## Exercise objective
The copy you produce must hold every record exactly, and none of the images.

** The data follows **

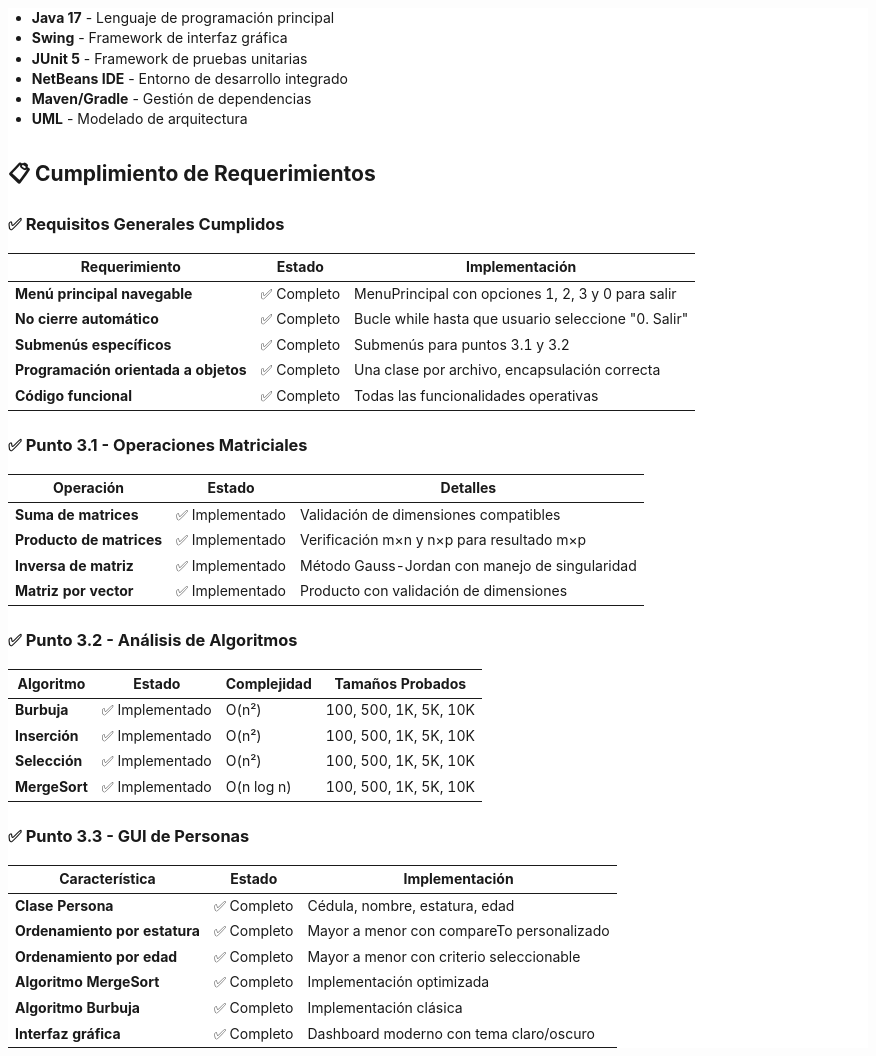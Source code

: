 - **Java 17** - Lenguaje de programación principal
- **Swing** - Framework de interfaz gráfica
- **JUnit 5** - Framework de pruebas unitarias  
- **NetBeans IDE** - Entorno de desarrollo integrado
- **Maven/Gradle** - Gestión de dependencias
- **UML** - Modelado de arquitectura

## 📋 Cumplimiento de Requerimientos

### ✅ Requisitos Generales Cumplidos

| Requerimiento | Estado | Implementación |
|---------------|--------|----------------|
| **Menú principal navegable** | ✅ Completo | MenuPrincipal con opciones 1, 2, 3 y 0 para salir |
| **No cierre automático** | ✅ Completo | Bucle while hasta que usuario seleccione "0. Salir" |
| **Submenús específicos** | ✅ Completo | Submenús para puntos 3.1 y 3.2 |
| **Programación orientada a objetos** | ✅ Completo | Una clase por archivo, encapsulación correcta |
| **Código funcional** | ✅ Completo | Todas las funcionalidades operativas |

### ✅ Punto 3.1 - Operaciones Matriciales

| Operación | Estado | Detalles |
|-----------|--------|----------|
| **Suma de matrices** | ✅ Implementado | Validación de dimensiones compatibles |
| **Producto de matrices** | ✅ Implementado | Verificación m×n y n×p para resultado m×p |
| **Inversa de matriz** | ✅ Implementado | Método Gauss-Jordan con manejo de singularidad |
| **Matriz por vector** | ✅ Implementado | Producto con validación de dimensiones |

### ✅ Punto 3.2 - Análisis de Algoritmos

| Algoritmo | Estado | Complejidad | Tamaños Probados |
|-----------|--------|-------------|------------------|
| **Burbuja** | ✅ Implementado | O(n²) | 100, 500, 1K, 5K, 10K |
| **Inserción** | ✅ Implementado | O(n²) | 100, 500, 1K, 5K, 10K |
| **Selección** | ✅ Implementado | O(n²) | 100, 500, 1K, 5K, 10K |
| **MergeSort** | ✅ Implementado | O(n log n) | 100, 500, 1K, 5K, 10K |

### ✅ Punto 3.3 - GUI de Personas

| Característica | Estado | Implementación |
|----------------|--------|----------------|
| **Clase Persona** | ✅ Completo | Cédula, nombre, estatura, edad |
| **Ordenamiento por estatura** | ✅ Completo | Mayor a menor con compareTo personalizado |
| **Ordenamiento por edad** | ✅ Completo | Mayor a menor con criterio seleccionable |
| **Algoritmo MergeSort** | ✅ Completo | Implementación optimizada |
| **Algoritmo Burbuja** | ✅ Completo | Implementación clásica |
| **Interfaz gráfica** | ✅ Completo | Dashboard moderno con tema claro/oscuro |
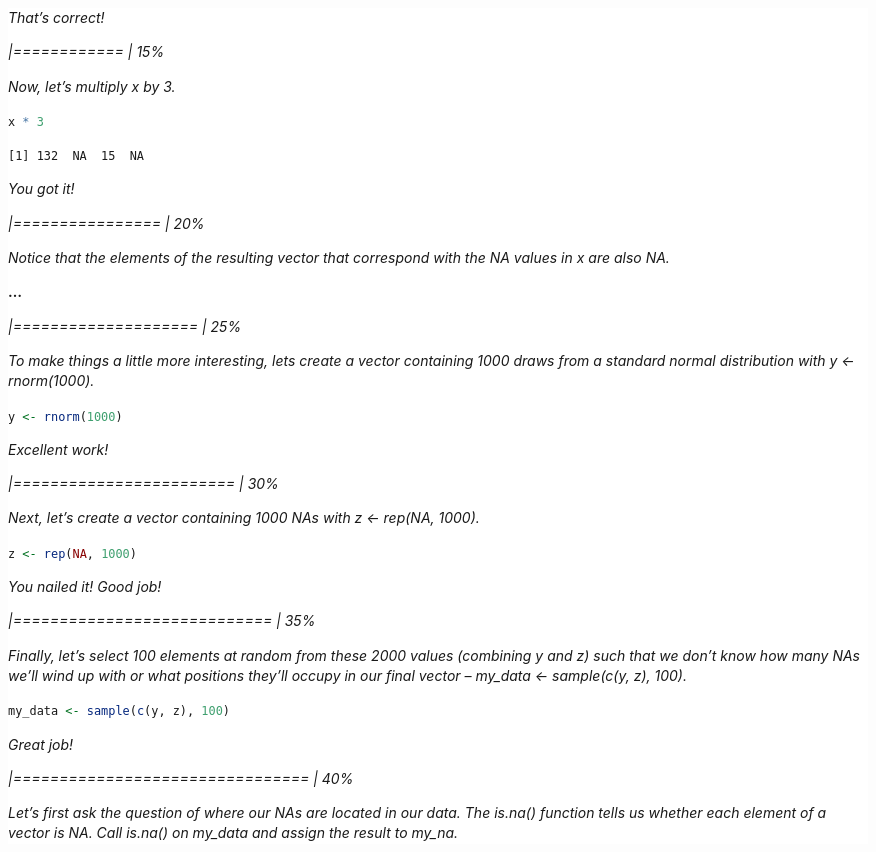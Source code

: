 *That’s correct!*

*|============ | 15%*

*Now, let’s multiply x by 3.*

``` r
x * 3
```

    [1] 132  NA  15  NA

*You got it!*

*|================ | 20%*

*Notice that the elements of the resulting vector that correspond with
the NA values in x are also NA.*

**…**

*|==================== | 25%*

*To make things a little more interesting, lets create a vector
containing 1000 draws from a standard normal distribution with y \<-
rnorm(1000).*

``` r
y <- rnorm(1000)
```

*Excellent work!*

*|======================== | 30%*

*Next, let’s create a vector containing 1000 NAs with z \<- rep(NA,
1000).*

``` r
z <- rep(NA, 1000)
```

*You nailed it! Good job!*

*|============================ | 35%*

*Finally, let’s select 100 elements at random from these 2000 values
(combining y and z) such that we don’t know how many NAs we’ll wind up
with or what positions they’ll occupy in our final vector – my_data \<-
sample(c(y, z), 100).*

``` r
my_data <- sample(c(y, z), 100)
```

*Great job!*

*|================================ | 40%*

*Let’s first ask the question of where our NAs are located in our data.
The is.na() function tells us whether each element of a vector is NA.
Call is.na() on my_data and assign the result to my_na.*
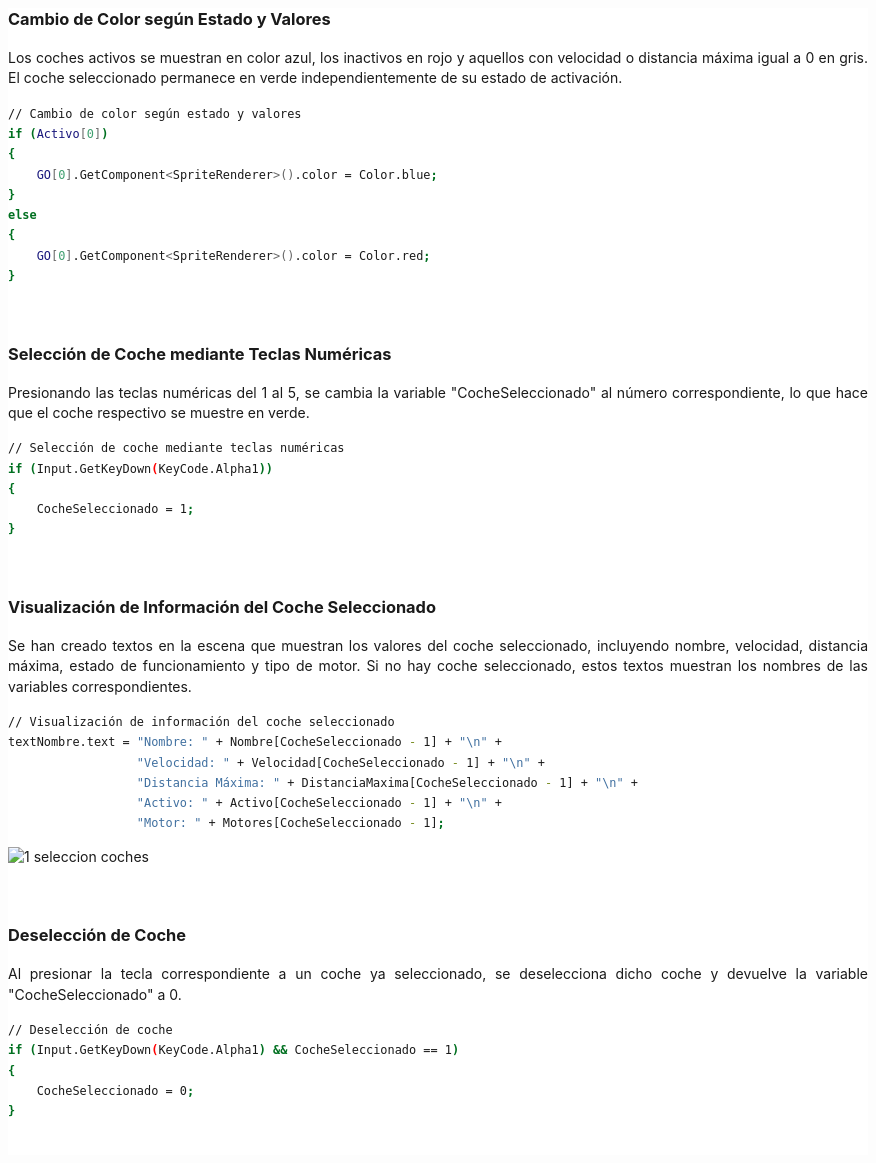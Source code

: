   <h3 align="justify">Cambio de Color según Estado y Valores</h3>
  <p align="justify">Los coches activos se muestran en color azul, los inactivos en rojo y aquellos con velocidad o distancia máxima igual a 0 en gris. El coche seleccionado permanece en verde independientemente de su estado de activación.</p>

```sh
// Cambio de color según estado y valores
if (Activo[0])
{
    GO[0].GetComponent<SpriteRenderer>().color = Color.blue;
}
else
{
    GO[0].GetComponent<SpriteRenderer>().color = Color.red;
}
```
&nbsp; 

  <h3 align="justify">Selección de Coche mediante Teclas Numéricas</h3>
  <p align="justify">Presionando las teclas numéricas del 1 al 5, se cambia la variable "CocheSeleccionado" al número correspondiente, lo que hace que el coche respectivo se muestre en verde.</p>

```sh
// Selección de coche mediante teclas numéricas
if (Input.GetKeyDown(KeyCode.Alpha1))
{
    CocheSeleccionado = 1;
}
```
&nbsp; 

  <h3 align="justify">Visualización de Información del Coche Seleccionado</h3>
  <p align="justify">Se han creado textos en la escena que muestran los valores del coche seleccionado, incluyendo nombre, velocidad, distancia máxima, estado de funcionamiento y tipo de motor. Si no hay coche seleccionado, estos textos muestran los nombres de las variables correspondientes.</p>

```sh
// Visualización de información del coche seleccionado
textNombre.text = "Nombre: " + Nombre[CocheSeleccionado - 1] + "\n" +
                  "Velocidad: " + Velocidad[CocheSeleccionado - 1] + "\n" +
                  "Distancia Máxima: " + DistanciaMaxima[CocheSeleccionado - 1] + "\n" +
                  "Activo: " + Activo[CocheSeleccionado - 1] + "\n" +
                  "Motor: " + Motores[CocheSeleccionado - 1];
```
![1 seleccion coches](https://github.com/valen28030/Cars/assets/167770750/dc938555-24fe-47e3-b483-348489e4e1dd)

&nbsp; 

  <h3 align="justify">Deselección de Coche</h3>
  <p align="justify">Al presionar la tecla correspondiente a un coche ya seleccionado, se deselecciona dicho coche y devuelve la variable "CocheSeleccionado" a 0.</p>

```sh
// Deselección de coche
if (Input.GetKeyDown(KeyCode.Alpha1) && CocheSeleccionado == 1)
{
    CocheSeleccionado = 0;
}
```
&nbsp; 
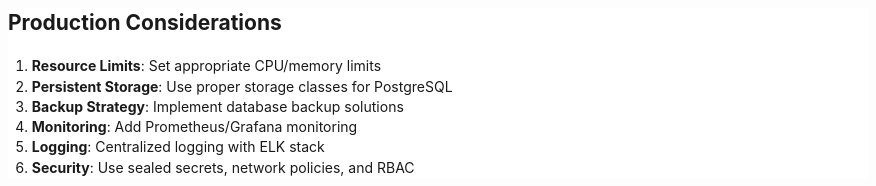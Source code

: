 ## Production Considerations

1. **Resource Limits**: Set appropriate CPU/memory limits
2. **Persistent Storage**: Use proper storage classes for PostgreSQL
3. **Backup Strategy**: Implement database backup solutions
4. **Monitoring**: Add Prometheus/Grafana monitoring
5. **Logging**: Centralized logging with ELK stack
6. **Security**: Use sealed secrets, network policies, and RBAC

** End of The data **

## Exercise response
Source code

: - **Java 17** - Lenguaje de programación principal
- **Swing** - Framework de interfaz gráfica
- **JUnit 5** - Framework de pruebas unitarias  
- **NetBeans IDE** - Entorno de desarrollo integrado
- **Maven/Gradle** - Gestión de dependencias
- **UML** - Modelado de arquitectura

## 📋 Cumplimiento de Requerimientos

### ✅ Requisitos Generales Cumplidos

| Requerimiento | Estado | Implementación |
|---------------|--------|----------------|
| **Menú principal navegable** | ✅ Completo | MenuPrincipal con opciones 1, 2, 3 y 0 para salir |
| **No cierre automático** | ✅ Completo | Bucle while hasta que usuario seleccione "0. Salir" |
| **Submenús específicos** | ✅ Completo | Submenús para puntos 3.1 y 3.2 |
| **Programación orientada a objetos** | ✅ Completo | Una clase por archivo, encapsulación correcta |
| **Código funcional** | ✅ Completo | Todas las funcionalidades operativas |

### ✅ Punto 3.1 - Operaciones Matriciales

| Operación | Estado | Detalles |
|-----------|--------|----------|
| **Suma de matrices** | ✅ Implementado | Validación de dimensiones compatibles |
| **Producto de matrices** | ✅ Implementado | Verificación m×n y n×p para resultado m×p |
| **Inversa de matriz** | ✅ Implementado | Método Gauss-Jordan con manejo de singularidad |
| **Matriz por vector** | ✅ Implementado | Producto con validación de dimensiones |

### ✅ Punto 3.2 - Análisis de Algoritmos

| Algoritmo | Estado | Complejidad | Tamaños Probados |
|-----------|--------|-------------|------------------|
| **Burbuja** | ✅ Implementado | O(n²) | 100, 500, 1K, 5K, 10K |
| **Inserción** | ✅ Implementado | O(n²) | 100, 500, 1K, 5K, 10K |
| **Selección** | ✅ Implementado | O(n²) | 100, 500, 1K, 5K, 10K |
| **MergeSort** | ✅ Implementado | O(n log n) | 100, 500, 1K, 5K, 10K |

### ✅ Punto 3.3 - GUI de Personas

| Característica | Estado | Implementación |
|----------------|--------|----------------|
| **Clase Persona** | ✅ Completo | Cédula, nombre, estatura, edad |
| **Ordenamiento por estatura** | ✅ Completo | Mayor a menor con compareTo personalizado |
| **Ordenamiento por edad** | ✅ Completo | Mayor a menor con criterio seleccionable |
| **Algoritmo MergeSort** | ✅ Completo | Implementación optimizada |
| **Algoritmo Burbuja** | ✅ Completo | Implementación clásica |
| **Interfaz gráfica** | ✅ Completo | Dashboard moderno con tema claro/oscuro |
Source code

: *That’s correct!*

*|============ | 15%*

*Now, let’s multiply x by 3.*

``` r
x * 3
```

    [1] 132  NA  15  NA

*You got it!*

*|================ | 20%*

*Notice that the elements of the resulting vector that correspond with
the NA values in x are also NA.*

**…**

*|==================== | 25%*

*To make things a little more interesting, lets create a vector
containing 1000 draws from a standard normal distribution with y \<-
rnorm(1000).*

``` r
y <- rnorm(1000)
```

*Excellent work!*

*|======================== | 30%*

*Next, let’s create a vector containing 1000 NAs with z \<- rep(NA,
1000).*

``` r
z <- rep(NA, 1000)
```

*You nailed it! Good job!*

*|============================ | 35%*

*Finally, let’s select 100 elements at random from these 2000 values
(combining y and z) such that we don’t know how many NAs we’ll wind up
with or what positions they’ll occupy in our final vector – my_data \<-
sample(c(y, z), 100).*

``` r
my_data <- sample(c(y, z), 100)
```

*Great job!*

*|================================ | 40%*

*Let’s first ask the question of where our NAs are located in our data.
The is.na() function tells us whether each element of a vector is NA.
Call is.na() on my_data and assign the result to my_na.*
Source code

:   <h3 align="justify">Cambio de Color según Estado y Valores</h3>
  <p align="justify">Los coches activos se muestran en color azul, los inactivos en rojo y aquellos con velocidad o distancia máxima igual a 0 en gris. El coche seleccionado permanece en verde independientemente de su estado de activación.</p>

```sh
// Cambio de color según estado y valores
if (Activo[0])
{
    GO[0].GetComponent<SpriteRenderer>().color = Color.blue;
}
else
{
    GO[0].GetComponent<SpriteRenderer>().color = Color.red;
}
```
&nbsp; 

  <h3 align="justify">Selección de Coche mediante Teclas Numéricas</h3>
  <p align="justify">Presionando las teclas numéricas del 1 al 5, se cambia la variable "CocheSeleccionado" al número correspondiente, lo que hace que el coche respectivo se muestre en verde.</p>

```sh
// Selección de coche mediante teclas numéricas
if (Input.GetKeyDown(KeyCode.Alpha1))
{
    CocheSeleccionado = 1;
}
```
&nbsp; 

  <h3 align="justify">Visualización de Información del Coche Seleccionado</h3>
  <p align="justify">Se han creado textos en la escena que muestran los valores del coche seleccionado, incluyendo nombre, velocidad, distancia máxima, estado de funcionamiento y tipo de motor. Si no hay coche seleccionado, estos textos muestran los nombres de las variables correspondientes.</p>

```sh
// Visualización de información del coche seleccionado
textNombre.text = "Nombre: " + Nombre[CocheSeleccionado - 1] + "\n" +
                  "Velocidad: " + Velocidad[CocheSeleccionado - 1] + "\n" +
                  "Distancia Máxima: " + DistanciaMaxima[CocheSeleccionado - 1] + "\n" +
                  "Activo: " + Activo[CocheSeleccionado - 1] + "\n" +
                  "Motor: " + Motores[CocheSeleccionado - 1];
```
![1 seleccion coches](https://github.com/valen28030/Cars/assets/167770750/dc938555-24fe-47e3-b483-348489e4e1dd)

&nbsp; 

  <h3 align="justify">Deselección de Coche</h3>
  <p align="justify">Al presionar la tecla correspondiente a un coche ya seleccionado, se deselecciona dicho coche y devuelve la variable "CocheSeleccionado" a 0.</p>

```sh
// Deselección de coche
if (Input.GetKeyDown(KeyCode.Alpha1) && CocheSeleccionado == 1)
{
    CocheSeleccionado = 0;
}
```
&nbsp; 
Source code

: ## Production Considerations

1. **Resource Limits**: Set appropriate CPU/memory limits
2. **Persistent Storage**: Use proper storage classes for PostgreSQL
3. **Backup Strategy**: Implement database backup solutions
4. **Monitoring**: Add Prometheus/Grafana monitoring
5. **Logging**: Centralized logging with ELK stack
6. **Security**: Use sealed secrets, network policies, and RBAC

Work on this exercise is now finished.